# Saved entries

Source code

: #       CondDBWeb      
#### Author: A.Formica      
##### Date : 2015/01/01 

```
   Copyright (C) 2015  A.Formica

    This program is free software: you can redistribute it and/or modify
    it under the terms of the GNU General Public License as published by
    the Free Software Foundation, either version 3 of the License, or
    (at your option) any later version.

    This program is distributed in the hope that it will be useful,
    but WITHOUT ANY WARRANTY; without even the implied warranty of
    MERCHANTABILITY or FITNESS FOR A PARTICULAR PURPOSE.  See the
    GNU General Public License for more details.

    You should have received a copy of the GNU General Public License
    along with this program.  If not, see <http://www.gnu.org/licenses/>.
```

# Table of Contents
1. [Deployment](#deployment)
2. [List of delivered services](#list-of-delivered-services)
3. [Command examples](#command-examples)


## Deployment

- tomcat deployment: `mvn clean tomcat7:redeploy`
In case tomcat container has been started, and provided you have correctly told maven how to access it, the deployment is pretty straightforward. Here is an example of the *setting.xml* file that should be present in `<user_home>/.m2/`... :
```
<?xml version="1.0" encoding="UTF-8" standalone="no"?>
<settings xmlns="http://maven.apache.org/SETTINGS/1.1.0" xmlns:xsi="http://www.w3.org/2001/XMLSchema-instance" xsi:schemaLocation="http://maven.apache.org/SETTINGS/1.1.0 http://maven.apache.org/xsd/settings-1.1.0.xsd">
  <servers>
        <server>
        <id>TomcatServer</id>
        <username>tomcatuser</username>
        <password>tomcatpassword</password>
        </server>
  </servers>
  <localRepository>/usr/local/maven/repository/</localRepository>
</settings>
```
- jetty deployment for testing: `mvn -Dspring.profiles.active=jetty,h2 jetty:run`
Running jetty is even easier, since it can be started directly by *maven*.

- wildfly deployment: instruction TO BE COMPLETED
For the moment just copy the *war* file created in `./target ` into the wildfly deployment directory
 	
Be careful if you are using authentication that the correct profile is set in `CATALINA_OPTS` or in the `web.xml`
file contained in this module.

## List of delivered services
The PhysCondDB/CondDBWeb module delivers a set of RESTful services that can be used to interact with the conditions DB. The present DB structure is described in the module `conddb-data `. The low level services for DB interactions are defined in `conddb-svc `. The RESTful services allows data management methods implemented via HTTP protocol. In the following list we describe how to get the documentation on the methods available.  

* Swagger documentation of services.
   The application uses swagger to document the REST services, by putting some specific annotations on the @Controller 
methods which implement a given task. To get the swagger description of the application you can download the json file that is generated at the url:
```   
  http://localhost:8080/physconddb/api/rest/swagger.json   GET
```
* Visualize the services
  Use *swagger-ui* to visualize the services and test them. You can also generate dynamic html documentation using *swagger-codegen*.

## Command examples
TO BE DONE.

# Exercise
Beginning with the first line of the entries, repeat each line exactly until you have reproduced the one containing "2. [List of", and add nothing further.

# Answer to this task
Source code

: #       CondDBWeb      
#### Author: A.Formica      
##### Date : 2015/01/01 

```
   Copyright (C) 2015  A.Formica

    This program is free software: you can redistribute it and/or modify
    it under the terms of the GNU General Public License as published by
    the Free Software Foundation, either version 3 of the License, or
    (at your option) any later version.

    This program is distributed in the hope that it will be useful,
    but WITHOUT ANY WARRANTY; without even the implied warranty of
    MERCHANTABILITY or FITNESS FOR A PARTICULAR PURPOSE.  See the
    GNU General Public License for more details.

    You should have received a copy of the GNU General Public License
    along with this program.  If not, see <http://www.gnu.org/licenses/>.
```

# Table of Contents
1. [Deployment](#deployment)
2. [List of delivered services](#list-of-delivered-services)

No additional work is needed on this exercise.